*** Begin section ***

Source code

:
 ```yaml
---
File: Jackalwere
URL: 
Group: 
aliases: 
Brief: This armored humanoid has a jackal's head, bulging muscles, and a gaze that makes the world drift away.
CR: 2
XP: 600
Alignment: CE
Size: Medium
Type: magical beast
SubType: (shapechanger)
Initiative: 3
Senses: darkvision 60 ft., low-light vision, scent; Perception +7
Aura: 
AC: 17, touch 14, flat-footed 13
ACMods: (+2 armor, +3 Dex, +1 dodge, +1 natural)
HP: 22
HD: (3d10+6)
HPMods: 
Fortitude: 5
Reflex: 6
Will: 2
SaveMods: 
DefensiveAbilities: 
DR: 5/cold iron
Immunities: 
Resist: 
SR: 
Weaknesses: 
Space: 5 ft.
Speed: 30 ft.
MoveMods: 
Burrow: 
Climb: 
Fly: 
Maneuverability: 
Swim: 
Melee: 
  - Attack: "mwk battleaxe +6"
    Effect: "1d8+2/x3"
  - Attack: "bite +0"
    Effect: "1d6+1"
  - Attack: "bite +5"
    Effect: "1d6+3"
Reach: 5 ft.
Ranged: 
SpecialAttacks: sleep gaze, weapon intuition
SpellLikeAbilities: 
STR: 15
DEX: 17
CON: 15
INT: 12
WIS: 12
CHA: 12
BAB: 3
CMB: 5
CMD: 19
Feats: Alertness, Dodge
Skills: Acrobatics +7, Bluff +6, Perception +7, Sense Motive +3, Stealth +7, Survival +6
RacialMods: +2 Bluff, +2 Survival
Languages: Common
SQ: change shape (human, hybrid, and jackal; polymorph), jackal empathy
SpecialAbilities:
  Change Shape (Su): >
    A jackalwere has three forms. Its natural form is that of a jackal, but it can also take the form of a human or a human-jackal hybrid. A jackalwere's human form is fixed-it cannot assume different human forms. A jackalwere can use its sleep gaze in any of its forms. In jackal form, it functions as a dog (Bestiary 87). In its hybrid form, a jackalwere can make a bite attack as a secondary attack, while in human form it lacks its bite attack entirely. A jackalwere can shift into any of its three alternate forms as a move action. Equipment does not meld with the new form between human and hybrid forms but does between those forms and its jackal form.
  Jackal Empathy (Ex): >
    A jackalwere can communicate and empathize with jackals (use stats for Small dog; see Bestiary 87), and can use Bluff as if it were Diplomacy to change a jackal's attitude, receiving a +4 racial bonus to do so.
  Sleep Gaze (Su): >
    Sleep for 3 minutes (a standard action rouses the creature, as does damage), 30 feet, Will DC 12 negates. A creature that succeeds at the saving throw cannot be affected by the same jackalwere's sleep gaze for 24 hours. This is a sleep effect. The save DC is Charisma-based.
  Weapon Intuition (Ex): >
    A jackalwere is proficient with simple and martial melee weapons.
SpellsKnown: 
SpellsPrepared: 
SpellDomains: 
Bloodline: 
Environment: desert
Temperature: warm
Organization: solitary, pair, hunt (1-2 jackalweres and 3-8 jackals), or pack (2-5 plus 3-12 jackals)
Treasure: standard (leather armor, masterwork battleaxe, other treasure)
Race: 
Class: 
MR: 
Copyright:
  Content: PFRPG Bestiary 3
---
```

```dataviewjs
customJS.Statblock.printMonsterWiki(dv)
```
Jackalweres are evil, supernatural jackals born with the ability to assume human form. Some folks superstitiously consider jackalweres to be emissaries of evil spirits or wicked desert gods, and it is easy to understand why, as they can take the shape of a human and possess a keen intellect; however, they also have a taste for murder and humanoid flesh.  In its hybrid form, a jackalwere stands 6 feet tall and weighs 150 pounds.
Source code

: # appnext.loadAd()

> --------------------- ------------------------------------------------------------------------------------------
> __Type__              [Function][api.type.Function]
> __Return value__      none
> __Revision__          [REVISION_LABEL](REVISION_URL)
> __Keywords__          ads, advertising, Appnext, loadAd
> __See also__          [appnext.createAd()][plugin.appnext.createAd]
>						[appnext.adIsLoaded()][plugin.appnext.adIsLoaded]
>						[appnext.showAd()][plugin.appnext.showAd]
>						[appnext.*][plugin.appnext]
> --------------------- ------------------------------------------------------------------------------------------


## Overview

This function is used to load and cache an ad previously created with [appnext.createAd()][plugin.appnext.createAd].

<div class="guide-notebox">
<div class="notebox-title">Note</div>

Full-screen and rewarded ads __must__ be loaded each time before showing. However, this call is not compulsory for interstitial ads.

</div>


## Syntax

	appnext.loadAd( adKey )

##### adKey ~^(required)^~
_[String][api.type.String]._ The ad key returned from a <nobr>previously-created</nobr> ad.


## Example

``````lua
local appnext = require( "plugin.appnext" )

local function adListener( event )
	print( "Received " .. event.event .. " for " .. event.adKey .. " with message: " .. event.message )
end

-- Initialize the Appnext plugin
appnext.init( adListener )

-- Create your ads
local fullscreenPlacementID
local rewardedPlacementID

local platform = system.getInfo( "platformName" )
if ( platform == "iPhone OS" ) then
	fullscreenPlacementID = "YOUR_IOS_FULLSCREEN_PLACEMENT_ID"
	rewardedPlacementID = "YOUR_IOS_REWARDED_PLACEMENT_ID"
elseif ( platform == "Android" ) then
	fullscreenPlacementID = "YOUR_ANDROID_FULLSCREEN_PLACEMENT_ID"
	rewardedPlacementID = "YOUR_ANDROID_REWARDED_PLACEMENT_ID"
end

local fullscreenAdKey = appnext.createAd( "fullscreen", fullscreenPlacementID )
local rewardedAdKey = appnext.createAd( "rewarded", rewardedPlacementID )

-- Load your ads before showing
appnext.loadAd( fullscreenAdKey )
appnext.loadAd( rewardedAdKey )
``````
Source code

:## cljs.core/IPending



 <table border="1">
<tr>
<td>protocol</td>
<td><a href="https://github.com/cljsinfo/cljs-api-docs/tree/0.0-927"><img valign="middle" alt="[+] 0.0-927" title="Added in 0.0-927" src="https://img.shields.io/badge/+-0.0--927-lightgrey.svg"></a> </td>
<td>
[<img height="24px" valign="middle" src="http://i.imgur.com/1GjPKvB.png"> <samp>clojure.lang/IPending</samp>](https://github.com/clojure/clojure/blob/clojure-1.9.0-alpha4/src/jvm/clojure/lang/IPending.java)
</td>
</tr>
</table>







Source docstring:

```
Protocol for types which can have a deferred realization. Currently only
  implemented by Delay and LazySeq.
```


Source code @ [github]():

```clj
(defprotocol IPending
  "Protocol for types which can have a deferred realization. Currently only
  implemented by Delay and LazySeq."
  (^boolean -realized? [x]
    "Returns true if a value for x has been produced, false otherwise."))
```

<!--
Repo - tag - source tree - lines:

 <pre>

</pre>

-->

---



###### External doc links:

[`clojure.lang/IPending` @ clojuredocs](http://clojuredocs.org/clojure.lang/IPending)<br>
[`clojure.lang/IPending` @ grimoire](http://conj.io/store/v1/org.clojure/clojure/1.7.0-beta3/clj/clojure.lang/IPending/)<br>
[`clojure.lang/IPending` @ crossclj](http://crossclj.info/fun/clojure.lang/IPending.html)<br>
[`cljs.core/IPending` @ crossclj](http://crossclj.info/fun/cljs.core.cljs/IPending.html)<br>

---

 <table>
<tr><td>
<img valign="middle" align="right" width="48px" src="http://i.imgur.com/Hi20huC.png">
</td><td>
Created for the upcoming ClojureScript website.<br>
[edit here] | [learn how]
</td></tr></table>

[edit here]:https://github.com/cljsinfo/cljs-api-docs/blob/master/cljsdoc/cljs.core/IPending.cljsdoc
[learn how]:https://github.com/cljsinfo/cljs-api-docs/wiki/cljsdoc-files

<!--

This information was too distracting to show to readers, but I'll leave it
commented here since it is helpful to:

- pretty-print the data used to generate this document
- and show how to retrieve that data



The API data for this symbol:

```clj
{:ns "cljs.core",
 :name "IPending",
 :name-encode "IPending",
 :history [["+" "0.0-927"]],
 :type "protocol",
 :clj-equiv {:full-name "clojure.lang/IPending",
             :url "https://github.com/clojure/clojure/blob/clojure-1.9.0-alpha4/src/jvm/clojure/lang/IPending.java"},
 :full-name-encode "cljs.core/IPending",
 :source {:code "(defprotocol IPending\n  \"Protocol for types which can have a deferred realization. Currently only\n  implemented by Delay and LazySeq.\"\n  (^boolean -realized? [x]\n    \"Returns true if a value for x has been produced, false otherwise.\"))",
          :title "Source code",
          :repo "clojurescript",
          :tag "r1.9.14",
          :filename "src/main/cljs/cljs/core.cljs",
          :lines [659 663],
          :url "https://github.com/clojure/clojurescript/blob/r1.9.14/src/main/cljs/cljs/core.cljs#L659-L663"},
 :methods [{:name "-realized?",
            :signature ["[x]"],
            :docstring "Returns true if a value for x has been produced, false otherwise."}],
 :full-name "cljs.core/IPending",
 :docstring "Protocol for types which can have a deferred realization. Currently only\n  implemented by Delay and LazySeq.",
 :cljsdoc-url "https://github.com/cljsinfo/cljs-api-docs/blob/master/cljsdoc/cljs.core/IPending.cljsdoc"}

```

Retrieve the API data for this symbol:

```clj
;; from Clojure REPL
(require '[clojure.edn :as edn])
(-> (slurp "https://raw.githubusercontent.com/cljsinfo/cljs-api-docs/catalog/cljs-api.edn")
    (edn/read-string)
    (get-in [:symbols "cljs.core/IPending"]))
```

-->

*** End section ***

* EXERCISE DETAILS: Above this instruction are the records; retype exactly the lines from the one containing "advertising, Appnext, loadAd" up to and including the one containing "##### adKey ~^(required)^~".

* RESPONSE BELOW:
> __Keywords__          ads, advertising, Appnext, loadAd
> __See also__          [appnext.createAd()][plugin.appnext.createAd]
>						[appnext.adIsLoaded()][plugin.appnext.adIsLoaded]
>						[appnext.showAd()][plugin.appnext.showAd]
>						[appnext.*][plugin.appnext]
> --------------------- ------------------------------------------------------------------------------------------


## Overview

This function is used to load and cache an ad previously created with [appnext.createAd()][plugin.appnext.createAd].

<div class="guide-notebox">
<div class="notebox-title">Note</div>

Full-screen and rewarded ads __must__ be loaded each time before showing. However, this call is not compulsory for interstitial ads.

</div>


## Syntax

	appnext.loadAd( adKey )

##### adKey ~^(required)^~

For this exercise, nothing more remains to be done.